Hale’in Symmetrics projesinden orijinal bir müziği de içeren bu animasyonu başlı başına bir şiir olmuş.
“Bir Leydi İçin Şarkı”
Göğüslerin ve ufak kalçaların gününde
pencere titriyordu kötü bir yağmurla
bir papaz gibi çıkıp gelen yağmurla
birleştik, aklımız başımızda ve aklımızı kaybedercesine
kaşıklar gibi uzanıyoruz uğursuz yağmur düşerken
dudaklarımıza bir sinek gibi
ve hoşnut gözlerimize, minik kalçalarımıza“Yağmurluyken bu oda çok soğuk” demiştin sen
ve sen, kadınsı sen çiçeğinle
ibadet ederken bileklerime ve dirseklerime
Ulusal bir mahsul ve güçsün sen.
Ah benim kuğum, kölem, benim yünden gülüm
bir noter tarafından bile onaylanabilirdi yatağımız
sen beni yoğururken ve ben bir ekmek olurken
Hale’nin açıların hipnotizmasına dayalı olan konsepti efsanevi nörolog Oliver Sacks’in ve kör insanların dünyayı nasıl algıladığına dair çalışmasından esinlenmiştir – bir köpek farklı açılardan bakıldığında yalnızca tek bir köpek olarak değil birden çok köpek olarak algılanır.
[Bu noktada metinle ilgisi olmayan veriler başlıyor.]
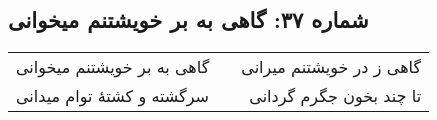 \begin{center}
\section*{شماره ۳۷: گاهی به بر خویشتنم میخوانی}
\label{sec:037}
\begin{longtable}{l p{0.5cm} r}
گاهی به بر خویشتنم میخوانی
&&
گاهی ز در خویشتنم میرانی
\\
سرگشته و کشتهٔ توام میدانی
&&
تا چند بخون جگرم گردانی
\\
\end{longtable}
\end{center}
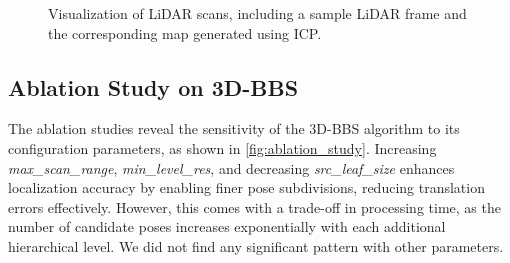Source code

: \begin{figure}[t]
    \caption{Visualization of LiDAR scans, including a sample LiDAR frame and the corresponding map generated using ICP.}
    \label{fig:lidar_scans}
\end{figure}

\subsection{Ablation Study on 3D-BBS}
The ablation studies reveal the sensitivity of the 3D-BBS algorithm to its configuration parameters, as shown in \ref{fig:ablation_study}. Increasing \textit{max\_scan\_range}, \textit{min\_level\_res}, and decreasing \textit{src\_leaf\_size} enhances localization accuracy by enabling finer pose subdivisions, reducing translation errors effectively. However, this comes with a trade-off in processing time, as the number of candidate poses increases exponentially with each additional hierarchical level. We did not find any significant pattern with other parameters.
Pek çok açı görsel olarak köpek şekline sahip olmasa da, hala köpek algısını yaratır.
Hale, Sexton animasyonuna yerleştirdiği bu çarpıcı fenomeni şöyle açıklıyor:
Köpek adı verilen belli belirsiz bir şeklin fikri hoşuma gidiyor. Köpeğe benzemiyor ama yine de o bir köpek. Daha yakından bakarsanız, önünüzde duran şeye dair tahminleriniz değişiklik gösterebilir.
Her kare benim için bir sanat çalışması. En sevdiğim kareler ise, söz konusu nesnenin görünmez, belirsiz şekli; ancak yine de o nesne olan kareler.
Bu animasyonda bir kuğunun farklı açılarına yavaşça göz atıyoruz. Bazen, onu fark edebilir ve bazen fark edemeyebilirsiniz.
Kuğu, tabi ki, bu şiirin nesnesi. Bir şeyi gerçekten sevmek, onu tüm açılardan sevmeyi gerektirir – çekici ve çekici olmayan yanlarını, tanıdık ve tanıdık olmayan yanlarını, içini ve dışını. Bir şeyi bütünüyle sevmek her açıyı anlamak ve takdir etmektir.
Benim için bu animasyon, aşkın bir örneği, aşkın bir deneyimi, aşkın başka bir açısı. Bir açıya sahip olduğunuzda, pek çok kapı size açılacaktır.